The word "Arbeit" may appear in some of the lines below. State how many lines contain it, and write only that number.

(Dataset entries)
****************

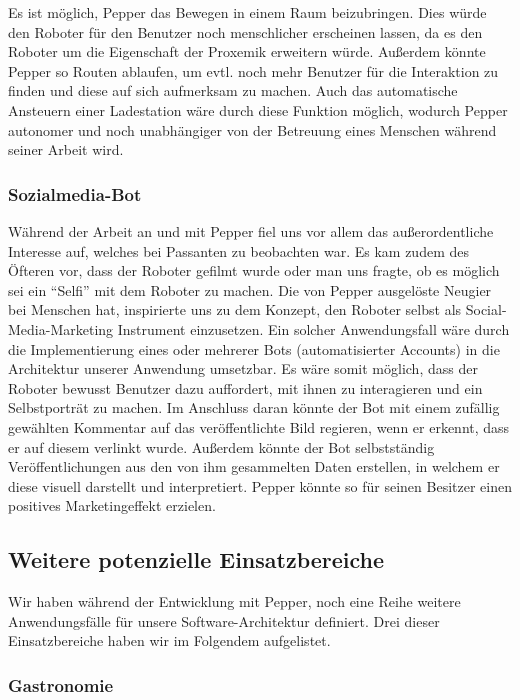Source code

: Es ist möglich, Pepper das Bewegen in einem Raum beizubringen. Dies würde den Roboter für den Benutzer noch menschlicher erscheinen lassen, da es den Roboter um die Eigenschaft der Proxemik erweitern würde. Außerdem könnte Pepper so Routen ablaufen, um evtl. noch mehr Benutzer für die Interaktion zu finden und diese auf sich aufmerksam zu machen. Auch das automatische Ansteuern einer Ladestation wäre durch diese Funktion möglich, wodurch Pepper autonomer und noch unabhängiger von der Betreuung eines Menschen während seiner Arbeit wird.\\

\subsubsection{Sozialmedia-Bot}
\label{sec:Sozialmedia-Bot}
Während der Arbeit an und mit Pepper fiel uns vor allem das außerordentliche Interesse auf, welches bei Passanten zu beobachten war. Es kam zudem des Öfteren vor, dass der Roboter gefilmt wurde oder man uns fragte, ob es möglich sei ein “Selfi” mit dem Roboter zu machen. Die von Pepper ausgelöste Neugier bei Menschen hat, inspirierte uns zu dem Konzept, den Roboter selbst als Social-Media-Marketing Instrument einzusetzen.
Ein solcher Anwendungsfall wäre durch die Implementierung eines oder mehrerer Bots (automatisierter Accounts) in die Architektur unserer Anwendung umsetzbar. Es wäre somit möglich, dass der Roboter bewusst Benutzer dazu auffordert, mit ihnen zu interagieren und ein Selbstporträt zu machen. Im Anschluss daran könnte der Bot mit einem zufällig gewählten Kommentar auf das veröffentlichte Bild regieren, wenn er erkennt, dass er auf diesem verlinkt wurde. Außerdem könnte der Bot selbstständig Veröffentlichungen aus den von ihm gesammelten Daten erstellen, in welchem er diese visuell darstellt und interpretiert. Pepper könnte so für seinen Besitzer einen positives Marketingeffekt erzielen.\\

\subsection{Weitere potenzielle Einsatzbereiche}

Wir haben während der Entwicklung mit Pepper, noch eine Reihe weitere Anwendungsfälle für unsere Software-Architektur definiert. Drei dieser Einsatzbereiche haben wir im Folgendem aufgelistet.\\

\subsubsection{Gastronomie}

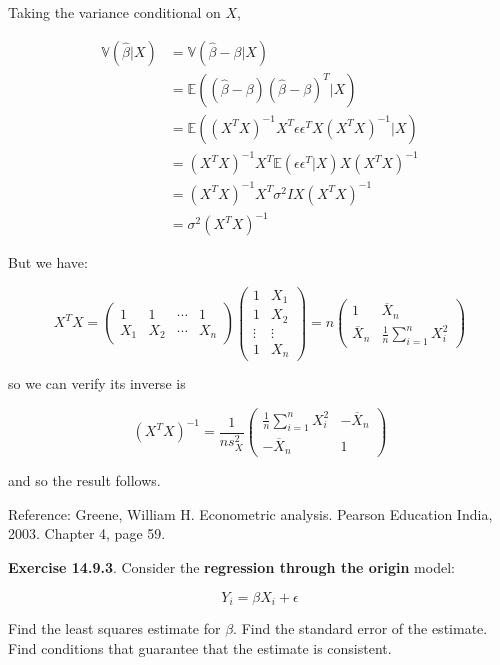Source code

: Taking the variance conditional on \(X\),

\begin{align*}
\mathbb{V}(\hat{\beta} | X) &= \mathbb{V}(\hat{\beta} - \beta | X) \\
&= \mathbb{E}((\hat{\beta} - \beta)(\hat{\beta} - \beta)^T | X)  \\
&= \mathbb{E}((X^T X)^{-1}X^T \epsilon\epsilon^T X(X^T X)^{-1} | X) \\
&= (X^T X)^{-1}X^T \mathbb{E}(\epsilon\epsilon^T | X) X(X^T X)^{-1} \\
&= (X^T X)^{-1}X^T \sigma^{2} I X(X^T X)^{-1} \\
&= \sigma^{2} (X^T X)^{-1} 
\end{align*}

But we have:

\[ X^T X = \begin{pmatrix}
1 & 1 & \cdots & 1 \\
X_{1} & X_{2} & \cdots & X_{n}
\end{pmatrix} \begin{pmatrix}
1 & X_{1} \\
1 & X_{2} \\
\vdots & \vdots \\
1 & X_{n}
\end{pmatrix} = 
n \begin{pmatrix}
1 & \overline{X}_{n} \\
\overline{X}_{n} & \frac{1}{n}\sum_{i=1}^{n} X_{i}^{2}
\end{pmatrix}
\]

so we can verify its inverse is

\[(X^T X)^{-1} = \frac{1}{n s_X^{2}} \begin{pmatrix}
\frac{1}{n} \sum_{i=1}^{n} X_{i}^{2} & - \overline{X}_{n} \\
-\overline{X}_{n} & 1
\end{pmatrix}\]

and so the result follows.

Reference: Greene, William H. Econometric analysis. Pearson Education
India, 2003. Chapter 4, page 59.

\textbf{Exercise 14.9.3}. Consider the \textbf{regression through the
origin} model:

\[Y_{i} = \beta X_{i} + \epsilon\]

Find the least squares estimate for \(\beta\). Find the standard error
of the estimate. Find conditions that guarantee that the estimate is
consistent.

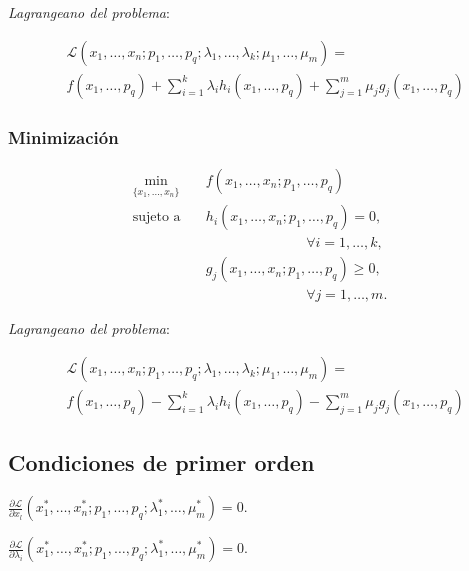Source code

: \documentclass[8pt,a4paper]{extarticle}
\begin{document}
\begin{multicols}{3}
	\emph{Lagrangeano del problema}:

	\begin{equation*}
		\begin{aligned}
			 & \mathcal{L}(x_1, \ldots, x_n; p_1, \ldots, p_q; \lambda_1, \ldots, \lambda_k; \mu_1, \ldots, \mu_m) =            \\
			 & f(x_1,\ldots, p_q) + \sum_{i=1}^{k}\lambda_i h_i (x_1, \ldots, p_q) + \sum_{j=1}^{m}\mu_j g_j (x_1, \ldots, p_q)
		\end{aligned}
	\end{equation*}

	\subsubsection*{Minimización}

	\begin{equation*}
		\begin{aligned}
			\min_{\{x_1, \ldots, x_n\}}\  & f(x_1, \ldots, x_n; p_1, \ldots, p_q)          \\
			\text{sujeto a} \quad         & h_i(x_1, \ldots, x_n; p_1, \ldots, p_q) = 0,   \\ & \qquad \qquad \qquad \quad \, \forall i = 1, \ldots, k, \\
			                              & g_j(x_1, \ldots, x_n; p_1, \ldots, p_q) \ge 0, \\ & \qquad \qquad \qquad \quad \, \forall j = 1, \ldots, m.
		\end{aligned}
	\end{equation*}

	\emph{Lagrangeano del problema}:

	\begin{equation*}
		\begin{aligned}
			 & \mathcal{L}(x_1, \ldots, x_n; p_1, \ldots, p_q; \lambda_1, \ldots, \lambda_k; \mu_1, \ldots, \mu_m) =            \\
			 & f(x_1,\ldots, p_q) - \sum_{i=1}^{k}\lambda_i h_i (x_1, \ldots, p_q) - \sum_{j=1}^{m}\mu_j g_j (x_1, \ldots, p_q)
		\end{aligned}
	\end{equation*}

	\sectionbreak

	\subsection*{Condiciones de primer orden}

	\begin{bulletlist}
		\item $\displaystyle \frac{\partial \mathcal{L}}{\partial x_l} (x_{1}^{*}, \ldots, x_{n}^{*}; p_1, \ldots, p_q; \lambda_{1}^{*}, \ldots, \mu_{m}^{*}) = 0$.
		\item $\displaystyle \frac{\partial \mathcal{L}}{\partial \lambda_i} (x_{1}^{*}, \ldots, x_{n}^{*}; p_1, \ldots, p_q; \lambda_{1}^{*}, \ldots, \mu_{m}^{*}) = 0$.
	\end{bulletlist}


\end{multicols}
\end{document}

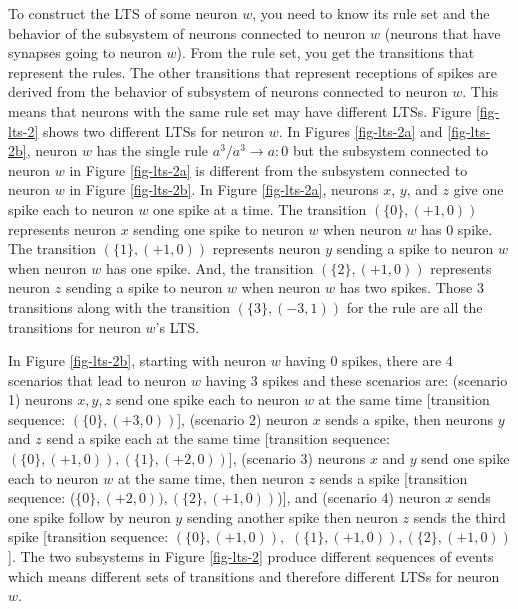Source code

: \documentclass[runningheads,a4paper]{llncs}
\theoremstyle{definition}
\newcommand{\ra}{\rightarrow}
\begin{document}

To construct the LTS of some neuron $w$, you need to know its rule set and the behavior of the
subsystem of neurons connected to neuron $w$ (neurons that have synapses going to neuron $w$). From 
the rule set, you get the transitions that represent the rules. The other transitions that represent 
receptions of spikes are derived from the behavior of subsystem of neurons connected to neuron $w$.
This means that neurons with the same rule set may have different LTSs. Figure \ref{fig-lts-2} shows 
two different LTSs for neuron $w$. In Figures \ref{fig-lts-2a} and \ref{fig-lts-2b}, neuron $w$ has 
the single rule $a^3/a^3 \ra a:0$ but the subsystem connected to neuron $w$ in Figure 
\ref{fig-lts-2a} is different from the subsystem connected to neuron $w$ in Figure \ref{fig-lts-2b}.
In Figure \ref{fig-lts-2a}, neurons $x$, $y$, and $z$ give one spike each to neuron $w$ one spike at
a time. The transition $(\{0\},(+1,0))$ represents neuron $x$ sending one spike to neuron $w$ when
neuron $w$ has $0$ spike. The transition $(\{1\},(+1,0))$ represents neuron $y$ sending a spike to
neuron $w$ when neuron $w$ has one spike. And, the transition $(\{2\},(+1,0))$ represents neuron
$z$ sending a spike to neuron $w$ when neuron $w$ has two spikes. Those $3$ transitions along with
the transition $(\{3\},(-3,1))$ for the rule are all the transitions for neuron $w$'s LTS.

In Figure \ref{fig-lts-2b}, starting with neuron $w$ having $0$ spikes, there are 4 scenarios that 
lead to neuron $w$ having $3$ spikes and these scenarios are: (scenario 1) neurons $x,y,z$ send one 
spike each to neuron $w$ at the same time [transition sequence: $(\{0\},(+3,0))$], (scenario 2) 
neuron $x$ sends a spike, then neurons $y$ and $z$ send a spike each at the same time [transition 
sequence: $(\{0\},(+1,0)),(\{1\},(+2,0))$], (scenario 3) neurons $x$ and $y$ send one spike each to 
neuron $w$ at the same time, then neuron $z$ sends a spike [transition sequence: ($\{0\},(+2,0)),
(\{2\},(+1,0))$)], and (scenario 4) neuron $x$ sends one spike follow by neuron $y$ sending another
spike then neuron $z$ sends the third spike [transition sequence: $(\{0\},(+1,0)),$ $(\{1\},(+1,0)),
(\{2\},(+1,0))$]. The two subsystems in Figure \ref{fig-lts-2} produce different sequences of events
which means different sets of transitions and therefore different LTSs for neuron $w$.
\end{document}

****************

# [TASK OUTPUT]
2